One elder's theory or explantion ran like this:
"Well, we often try to explain who Creator is by giving stories or examples found around us.Creator is a being like us in some ways, but very unlike anything else.We say Creator measures out our life and plans for us during our journey here in this place and we compare this to how the sun measures out the time of day and provides what plants need to grow and what we need for warmth in order to live. We point out how the moon shows us what season it is and what time to plant and what time to harvest. This measures out our days just as we have received an allotment from Creator. Somehow, Mooney inverted this example. Maybe it was lost in translation. Maybe he had his own ideas. But he got it wrong. He got it backwards."
This is a generous assessment.
Others are not so kind and contend that Mooney was prejudiced.
It does appear that Mooney's own writings condemn him.
One noted Cherokee writer had this to say about Mooney:
"....while Mooney's work is invaluable to Cherokee Scholars (or Scholars of things Cherokee), it has shortcomings.

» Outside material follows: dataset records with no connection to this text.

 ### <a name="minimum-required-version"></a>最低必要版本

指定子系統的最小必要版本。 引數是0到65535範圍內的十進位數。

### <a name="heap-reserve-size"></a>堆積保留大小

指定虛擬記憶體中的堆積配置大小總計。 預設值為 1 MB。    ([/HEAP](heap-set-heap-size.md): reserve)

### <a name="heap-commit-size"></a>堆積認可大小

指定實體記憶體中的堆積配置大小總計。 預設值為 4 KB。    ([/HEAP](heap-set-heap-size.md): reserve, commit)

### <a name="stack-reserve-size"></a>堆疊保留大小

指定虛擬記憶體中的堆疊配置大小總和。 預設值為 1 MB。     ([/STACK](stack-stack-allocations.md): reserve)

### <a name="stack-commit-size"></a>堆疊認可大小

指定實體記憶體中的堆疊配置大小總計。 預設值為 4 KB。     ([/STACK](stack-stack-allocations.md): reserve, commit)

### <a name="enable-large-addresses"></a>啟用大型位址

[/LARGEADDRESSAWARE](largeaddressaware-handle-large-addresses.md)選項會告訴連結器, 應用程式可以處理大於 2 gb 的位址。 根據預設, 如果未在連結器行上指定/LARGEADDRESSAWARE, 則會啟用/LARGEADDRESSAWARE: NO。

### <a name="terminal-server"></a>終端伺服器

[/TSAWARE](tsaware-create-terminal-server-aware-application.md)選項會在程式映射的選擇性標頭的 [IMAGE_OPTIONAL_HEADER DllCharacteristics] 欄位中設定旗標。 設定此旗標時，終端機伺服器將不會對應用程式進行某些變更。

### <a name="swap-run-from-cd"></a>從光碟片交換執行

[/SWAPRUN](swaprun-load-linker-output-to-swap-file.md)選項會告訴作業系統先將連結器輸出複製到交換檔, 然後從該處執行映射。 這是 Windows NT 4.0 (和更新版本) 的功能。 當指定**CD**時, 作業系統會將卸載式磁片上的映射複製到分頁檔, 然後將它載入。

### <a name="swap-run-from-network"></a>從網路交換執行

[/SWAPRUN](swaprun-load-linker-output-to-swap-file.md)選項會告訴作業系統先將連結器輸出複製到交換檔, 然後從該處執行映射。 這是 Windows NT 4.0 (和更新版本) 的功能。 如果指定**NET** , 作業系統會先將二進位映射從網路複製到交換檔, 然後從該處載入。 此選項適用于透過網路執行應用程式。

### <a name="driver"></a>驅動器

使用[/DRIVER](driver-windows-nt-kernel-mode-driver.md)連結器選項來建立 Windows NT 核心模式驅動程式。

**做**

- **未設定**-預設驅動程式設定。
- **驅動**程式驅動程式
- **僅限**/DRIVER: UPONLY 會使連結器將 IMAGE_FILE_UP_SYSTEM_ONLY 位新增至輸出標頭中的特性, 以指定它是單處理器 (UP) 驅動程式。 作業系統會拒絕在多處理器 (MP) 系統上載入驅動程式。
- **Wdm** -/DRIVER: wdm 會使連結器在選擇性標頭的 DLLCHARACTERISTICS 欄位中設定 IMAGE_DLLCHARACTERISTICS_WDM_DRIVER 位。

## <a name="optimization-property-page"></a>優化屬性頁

Mooney was an outsider looking in on Cherokee culture. An nineteenth-century ethnologist, he approached his subject with the paternalistic skepticism typical of his contemporary colleagues.
"For example, Mooney writes in the introduction to Sacred Formulas of the Cherokee,'It is absurd to suppose that the savage, a child in intellect, has reached a higher development in any branch of science than has been attained by the civilized man, the product of long ages of intellectual growth." [and] In Myths of the Cherokee, he writes this: [gives story reference/example]'The story is a vulgar one, without with enough to make it worth recording.'"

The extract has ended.